25Il convient d’abord de noter que les sources ne valorisent les prises de risque que pour certains types de soldats, notamment pour les cavaliers, centurions et porte-enseignes. En effet, les cavaliers font partie de l’élite de l’armée. C’est à eux que les généraux ordonnent de poursuivre l’armée ennemie en déroute et donc de s’exposer au cœur des lignes adverses. Mais le danger est limité puisqu’un tel ordre n’est en général donné que lorsque l’ennemi est déjà en fuite et n’oppose plus de résistance acharnée. De même, les centurions et les porte-enseignes semblent ne se mettre physiquement en danger que lorsque l’armée toute entière est en mauvaise posture38. Ils sont en effet les acteurs principaux de la cohésion des troupes39. Leur comportement téméraire incite les troupes à poursuivre le combat et à ne pas fuir. Ainsi durant la bataille de Dyrrachium en 48 av. J.‑C. entre César et Pompée, ce sont les centurions et les porte-enseignes qui ont le plus souffert de blessures ou qui ont le plus perdu la vie40. En somme, l’exposition du corps du combattant à la violence de guerre n’est valorisée que pour certaines catégories précises de soldats afin de garantir l’efficacité militaire.

Faire rempart de son corps : le devoir de tenir sa position

26Dans la même perspective, un autre impératif s’est imposé dans les mentalités romaines : celui de tenir ferme sa position, et ce, en dépit des nombreuses blessures.
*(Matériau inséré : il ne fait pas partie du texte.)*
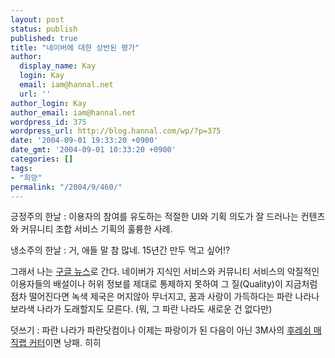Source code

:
 ```yaml
---
layout: post
status: publish
published: true
title: "네이버에 대한 상반된 평가"
author:
  display_name: Kay
  login: Kay
  email: iam@hannal.net
  url: ''
author_login: Kay
author_email: iam@hannal.net
wordpress_id: 375
wordpress_url: http://blog.hannal.com/wp/?p=375
date: '2004-09-01 19:33:20 +0900'
date_gmt: '2004-09-01 10:33:20 +0900'
categories: []
tags:
- "희망"
permalink: "/2004/9/460/"
---
```

<p>긍정주의 한날 : 이용자의 참여를 유도하는 적절한 UI와 기획 의도가 잘 드러나는 컨텐츠와 커뮤니티 조합 서비스 기획의 훌륭한 사례.</p>
<p>냉소주의 한날 : 거, 애들 말 참 많네. 15년간 만두 먹고 싶어!?</p>
<p>그래서 나는 <a href="http://news.google.co.kr" target="_blank">구글 뉴스</a>로 간다. 네이버가 지식인 서비스와 커뮤니티 서비스의 악질적인 이용자들의 배설이나 허위 정보를 제대로 통제하지 못하여 그 질(Quality)이 지금처럼 점차 떨어진다면 녹색 제국은 머지않아 무너지고, 꿈과 사랑이 가득하다는 파란 나라나 보라색 나라가 도래할지도 모른다. (뭐, 그 파란 나라도 새로운 건 없다만)</p>
<p>덧쓰기 : 파란 나라가 파란닷컴이나 이제는 파랑이가 된 다음이 아닌 3M사의 <a href="http://www.diymy.com/sping/wat/watx/watx0047.htm" target="_blank">후레쉬 매직랩 커터</a>이면 낭패. 히히</p>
Cette attitude est déjà relatée dans l’historiographie grecque, mais elle est particulièrement valorisée à partir du Ier s. av. J.‑C. où elle est parfois mâtinée de stoïcisme. De fait, les chefs considèrent que le devoir du soldat d’infanterie lourde n’est pas d’avancer au-delà de la première ligne, mais au contraire, de maintenir sa position sans reculer pour se confronter aux coups de l’adversaire avec opiniâtreté41. À propos de la bataille d’Ilerda en 49 av. J.‑C., César loue l’obstination des soldats qui supportent sans faiblir les blessures42. Ce type de comportement se prête facilement à un traitement métaphorique. À propos du siège de Sagonte en 219 av. J.‑C., Tite-Live évoque un « rempart de corps », une image reprise par Flavius Josèphe pour le siège de Jérusalem durant l’été 70 ap. J.‑C.43. De même, Salluste loue le fait qu’en 63 av. J.‑C. les partisans de Catilina couvrent de leur cadavre le lieu même de leur poste, preuve du sacrifice ultime de leur corps44. Cependant, nous noterons que, là encore, cette injonction est particulièrement usitée lors des moments critiques où l’armée risque de se débander. En définitive, c’est un subtil mélange entre mise en danger de soi et protection de sa chair qui forme l’idéal romain en matière d’attitude corporelle. Cette forme de courage fait ainsi la synthèse entre les impératifs militaires et les idéaux héroïques. Elle est particulièrement bien résumée par Flavius Josèphe qui narre l’action téméraire du cavalier Longinus en mai 70 ap. J.‑C. : « Titus en revanche, pensait à la sécurité de ses soldats non moins qu’au succès : traitant de folie l’impétuosité inconsidérée et n’admettant de bravoure que celle qui, accompagnée de prudence, fait qu’on agit sans subir de dommage, il leur donna pour consigne de se montrer braves sans se mettre en danger »45.

Conclusion

27À bien des égards, le regard romain sur le corps du guerrier résulte du conflit constant entre la valorisation culturelle de la bravoure et les normes d’efficacité du combat. Loin de l’équation simple qui assimilerait systématiquement le corps du soldat blessé à un signe de courage, l’exposition inconsidérée des soldats romains au cœur de la mêlée est en réalité le plus souvent condamnée. Le corps du soldat doit être à tout prix préservé, à l’échelle de chaque combattant, mais aussi, au niveau de l’armée. Ainsi, avec la montée du pouvoir des imperatores à la fin de la République, s’accentuent des discours insistant sur les qualités du général ayant su préserver ses troupes et, plus généralement, ayant su conserver intact le corps des citoyens. De ce fait, afin de concilier ces valeurs et ces impératifs, les Romains semblent ne valoriser les blessures que lorsqu’elles sont reçues par les meneurs d’hommes et promouvoir l’idée de tenir stoïquement son poste, et ce malgré les atteintes corporelles46.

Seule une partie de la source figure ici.